Start of Block

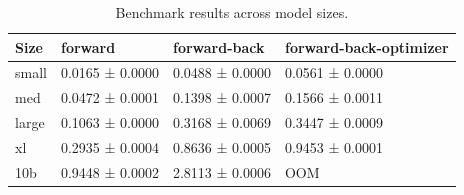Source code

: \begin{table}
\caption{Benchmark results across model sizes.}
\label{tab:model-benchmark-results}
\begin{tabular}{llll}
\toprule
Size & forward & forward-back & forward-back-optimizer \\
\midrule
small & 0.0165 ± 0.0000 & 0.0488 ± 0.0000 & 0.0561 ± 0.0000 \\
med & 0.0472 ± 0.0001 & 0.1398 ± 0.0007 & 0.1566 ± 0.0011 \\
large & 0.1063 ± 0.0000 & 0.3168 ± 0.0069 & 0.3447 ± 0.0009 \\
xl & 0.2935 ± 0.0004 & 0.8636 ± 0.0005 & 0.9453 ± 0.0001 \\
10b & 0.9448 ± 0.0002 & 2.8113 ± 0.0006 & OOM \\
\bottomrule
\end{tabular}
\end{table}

End of Block
Start of Block

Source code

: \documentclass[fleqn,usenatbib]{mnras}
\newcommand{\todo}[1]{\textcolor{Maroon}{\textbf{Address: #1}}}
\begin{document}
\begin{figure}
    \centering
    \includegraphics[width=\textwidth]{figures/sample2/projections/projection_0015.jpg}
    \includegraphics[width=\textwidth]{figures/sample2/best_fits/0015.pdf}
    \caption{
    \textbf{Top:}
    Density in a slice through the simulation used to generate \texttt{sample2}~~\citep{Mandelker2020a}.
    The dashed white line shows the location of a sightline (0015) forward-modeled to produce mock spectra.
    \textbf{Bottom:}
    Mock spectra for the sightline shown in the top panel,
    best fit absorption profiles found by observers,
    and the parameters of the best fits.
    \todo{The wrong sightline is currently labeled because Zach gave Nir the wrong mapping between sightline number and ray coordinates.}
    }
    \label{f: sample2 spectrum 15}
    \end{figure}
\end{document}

End of Block

◆ **Assignment**
Only the lines containing the word "sightline" should be returned from the data above.

◆ **Response below**
    The dashed white line shows the location of a sightline (0015) forward-modeled to produce mock spectra.
    Mock spectra for the sightline shown in the top panel,
    \todo{The wrong sightline is currently labeled because Zach gave Nir the wrong mapping between sightline number and ray coordinates.}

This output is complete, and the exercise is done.